Your task. In the entries below, some lines contain "length"; work out how many and answer with the figure only.

Records supplied.
########

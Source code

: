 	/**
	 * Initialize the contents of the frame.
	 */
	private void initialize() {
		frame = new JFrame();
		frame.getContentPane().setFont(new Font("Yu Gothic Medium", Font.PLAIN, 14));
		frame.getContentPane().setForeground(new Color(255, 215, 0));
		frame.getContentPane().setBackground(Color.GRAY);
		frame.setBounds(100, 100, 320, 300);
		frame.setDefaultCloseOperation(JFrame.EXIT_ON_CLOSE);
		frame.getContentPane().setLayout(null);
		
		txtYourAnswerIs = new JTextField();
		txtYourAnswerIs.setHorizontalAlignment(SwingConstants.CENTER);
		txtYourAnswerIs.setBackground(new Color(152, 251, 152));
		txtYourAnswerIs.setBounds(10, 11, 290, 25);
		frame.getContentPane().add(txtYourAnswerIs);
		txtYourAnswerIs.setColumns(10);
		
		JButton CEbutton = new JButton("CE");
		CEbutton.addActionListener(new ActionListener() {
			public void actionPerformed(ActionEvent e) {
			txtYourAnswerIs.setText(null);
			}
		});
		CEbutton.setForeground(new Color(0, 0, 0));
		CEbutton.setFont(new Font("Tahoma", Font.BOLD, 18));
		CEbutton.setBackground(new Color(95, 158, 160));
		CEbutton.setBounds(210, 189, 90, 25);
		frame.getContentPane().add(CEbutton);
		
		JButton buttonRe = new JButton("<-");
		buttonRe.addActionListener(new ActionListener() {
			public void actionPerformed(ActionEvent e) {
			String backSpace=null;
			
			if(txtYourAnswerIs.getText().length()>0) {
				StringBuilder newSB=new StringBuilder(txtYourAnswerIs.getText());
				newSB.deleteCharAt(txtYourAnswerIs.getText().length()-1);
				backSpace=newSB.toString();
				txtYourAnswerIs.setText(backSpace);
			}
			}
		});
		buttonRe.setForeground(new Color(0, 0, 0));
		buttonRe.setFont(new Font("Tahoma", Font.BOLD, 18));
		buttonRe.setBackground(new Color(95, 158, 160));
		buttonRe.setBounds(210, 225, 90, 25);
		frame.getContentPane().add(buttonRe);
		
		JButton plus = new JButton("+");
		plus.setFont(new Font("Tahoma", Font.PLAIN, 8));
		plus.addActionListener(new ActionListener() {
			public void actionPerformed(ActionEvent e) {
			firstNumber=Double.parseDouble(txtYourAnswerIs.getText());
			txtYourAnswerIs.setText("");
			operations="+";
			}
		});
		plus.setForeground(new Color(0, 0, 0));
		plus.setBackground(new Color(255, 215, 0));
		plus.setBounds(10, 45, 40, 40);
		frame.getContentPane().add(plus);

########

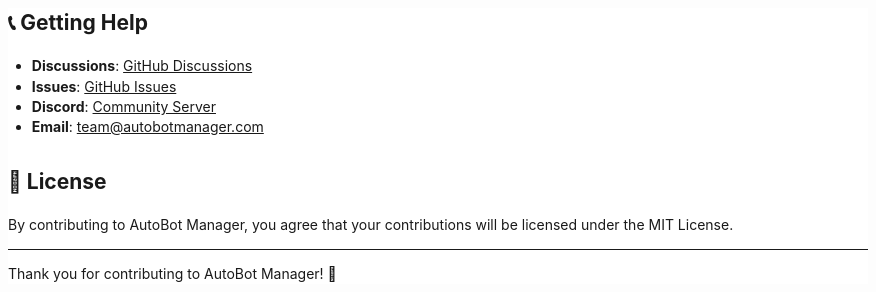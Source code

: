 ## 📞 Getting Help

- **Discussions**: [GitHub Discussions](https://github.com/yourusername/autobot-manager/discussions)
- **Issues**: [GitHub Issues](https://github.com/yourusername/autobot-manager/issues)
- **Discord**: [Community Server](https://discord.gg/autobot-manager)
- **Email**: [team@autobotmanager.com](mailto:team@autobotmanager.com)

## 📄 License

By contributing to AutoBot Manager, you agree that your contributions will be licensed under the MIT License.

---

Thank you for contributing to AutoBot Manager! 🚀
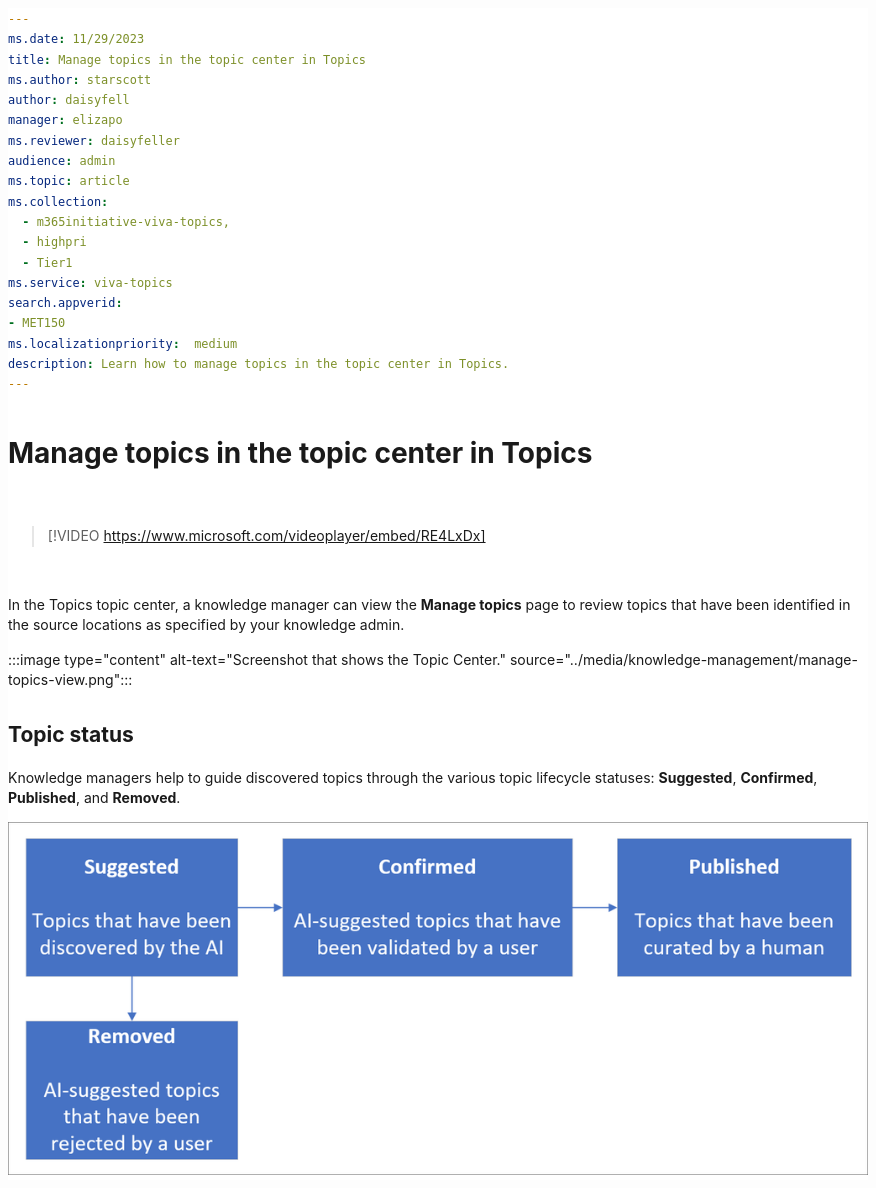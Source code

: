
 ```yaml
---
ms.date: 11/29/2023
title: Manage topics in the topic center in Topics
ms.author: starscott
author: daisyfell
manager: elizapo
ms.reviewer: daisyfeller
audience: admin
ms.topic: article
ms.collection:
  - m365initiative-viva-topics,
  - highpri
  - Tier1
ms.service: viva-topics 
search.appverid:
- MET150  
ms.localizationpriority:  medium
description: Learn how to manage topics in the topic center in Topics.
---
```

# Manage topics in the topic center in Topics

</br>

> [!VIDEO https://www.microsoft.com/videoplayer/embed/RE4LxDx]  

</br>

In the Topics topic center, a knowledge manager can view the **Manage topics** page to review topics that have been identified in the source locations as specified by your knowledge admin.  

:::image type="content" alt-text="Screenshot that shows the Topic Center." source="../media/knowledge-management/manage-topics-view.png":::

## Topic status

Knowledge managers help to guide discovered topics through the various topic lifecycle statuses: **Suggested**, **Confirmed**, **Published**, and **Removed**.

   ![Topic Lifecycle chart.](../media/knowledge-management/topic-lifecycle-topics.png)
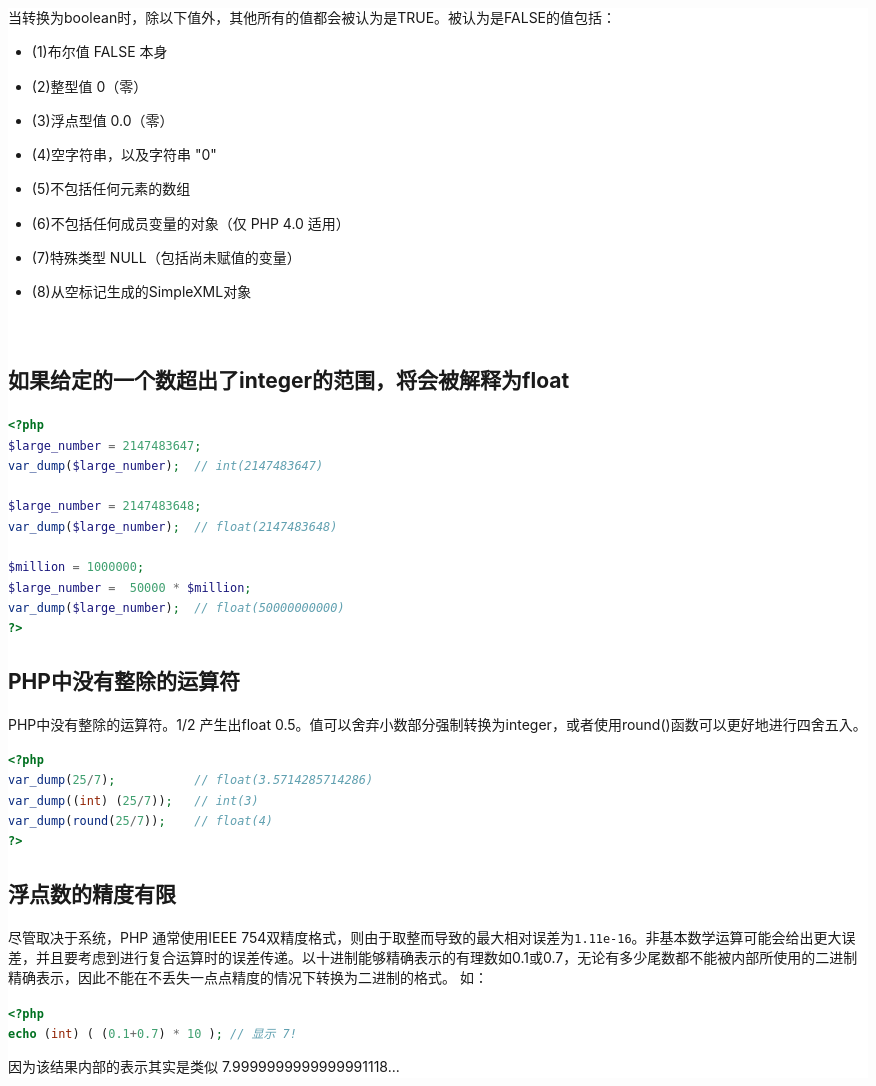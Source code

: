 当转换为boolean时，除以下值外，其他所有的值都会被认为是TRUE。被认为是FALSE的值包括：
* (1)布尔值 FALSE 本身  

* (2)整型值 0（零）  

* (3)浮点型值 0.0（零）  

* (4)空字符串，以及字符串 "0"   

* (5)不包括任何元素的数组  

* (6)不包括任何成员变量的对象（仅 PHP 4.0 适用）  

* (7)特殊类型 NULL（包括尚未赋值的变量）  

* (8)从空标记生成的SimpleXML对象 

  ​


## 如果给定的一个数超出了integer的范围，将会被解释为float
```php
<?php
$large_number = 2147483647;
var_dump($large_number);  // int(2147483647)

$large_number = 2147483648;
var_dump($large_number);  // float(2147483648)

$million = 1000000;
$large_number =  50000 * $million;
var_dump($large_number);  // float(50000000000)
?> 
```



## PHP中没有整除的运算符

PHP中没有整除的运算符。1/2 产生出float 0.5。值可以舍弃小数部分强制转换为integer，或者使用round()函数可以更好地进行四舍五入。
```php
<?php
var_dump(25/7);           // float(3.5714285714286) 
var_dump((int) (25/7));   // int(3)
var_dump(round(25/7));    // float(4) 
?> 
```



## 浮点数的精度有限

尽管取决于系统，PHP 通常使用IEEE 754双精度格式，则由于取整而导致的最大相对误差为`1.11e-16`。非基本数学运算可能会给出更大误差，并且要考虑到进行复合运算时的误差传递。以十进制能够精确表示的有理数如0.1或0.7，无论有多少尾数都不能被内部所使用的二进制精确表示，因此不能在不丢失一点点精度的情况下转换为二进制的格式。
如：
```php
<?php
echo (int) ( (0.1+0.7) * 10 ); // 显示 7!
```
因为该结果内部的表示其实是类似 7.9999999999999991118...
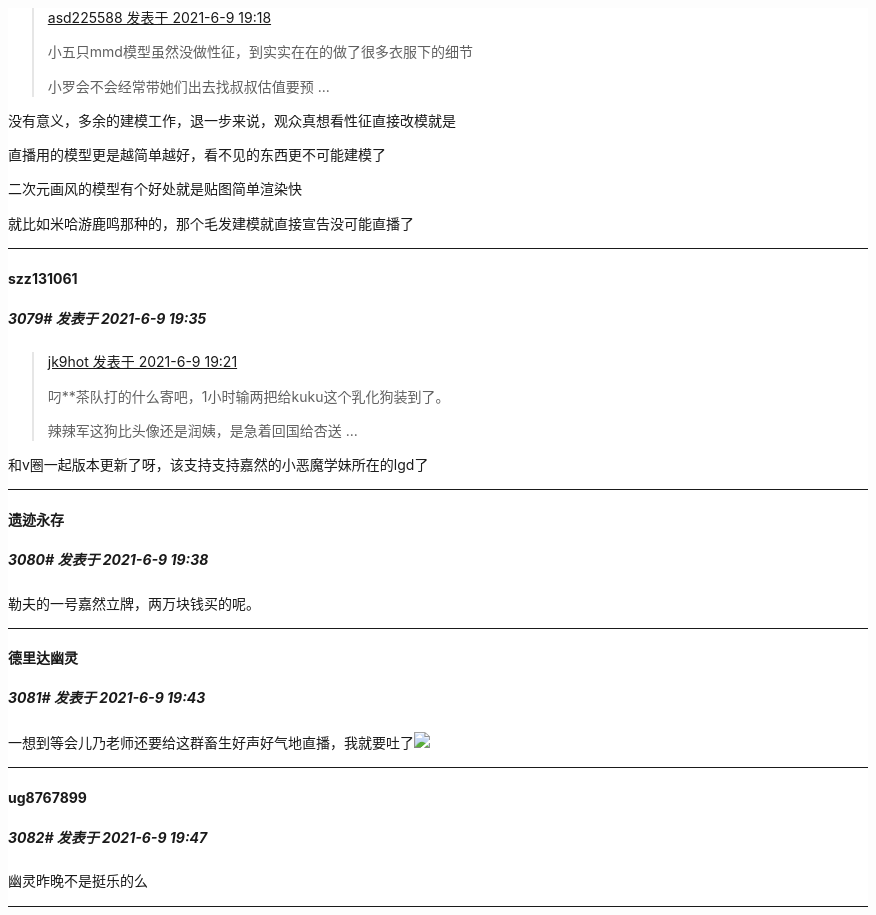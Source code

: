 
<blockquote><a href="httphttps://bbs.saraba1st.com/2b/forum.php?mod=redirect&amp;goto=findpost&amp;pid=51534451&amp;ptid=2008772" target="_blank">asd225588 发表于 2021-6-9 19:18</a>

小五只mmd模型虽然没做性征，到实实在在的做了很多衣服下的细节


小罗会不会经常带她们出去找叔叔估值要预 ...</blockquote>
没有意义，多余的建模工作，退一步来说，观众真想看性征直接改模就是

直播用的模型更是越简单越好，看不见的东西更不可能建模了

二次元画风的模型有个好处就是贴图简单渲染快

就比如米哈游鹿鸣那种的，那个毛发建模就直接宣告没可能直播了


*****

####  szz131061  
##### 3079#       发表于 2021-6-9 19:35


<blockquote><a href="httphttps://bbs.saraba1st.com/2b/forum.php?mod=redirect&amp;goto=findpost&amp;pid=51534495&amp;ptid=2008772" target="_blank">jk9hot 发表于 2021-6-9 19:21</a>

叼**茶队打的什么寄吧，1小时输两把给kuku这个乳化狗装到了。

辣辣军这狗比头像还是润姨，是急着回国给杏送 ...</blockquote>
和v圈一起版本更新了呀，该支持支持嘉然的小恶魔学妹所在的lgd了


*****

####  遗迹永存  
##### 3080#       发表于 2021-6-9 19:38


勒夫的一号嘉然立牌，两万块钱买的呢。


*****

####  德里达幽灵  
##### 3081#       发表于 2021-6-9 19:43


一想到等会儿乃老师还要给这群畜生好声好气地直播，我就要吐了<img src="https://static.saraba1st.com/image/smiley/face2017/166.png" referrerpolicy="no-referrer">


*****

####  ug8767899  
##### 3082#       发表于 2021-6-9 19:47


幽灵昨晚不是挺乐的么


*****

########

Task result. 2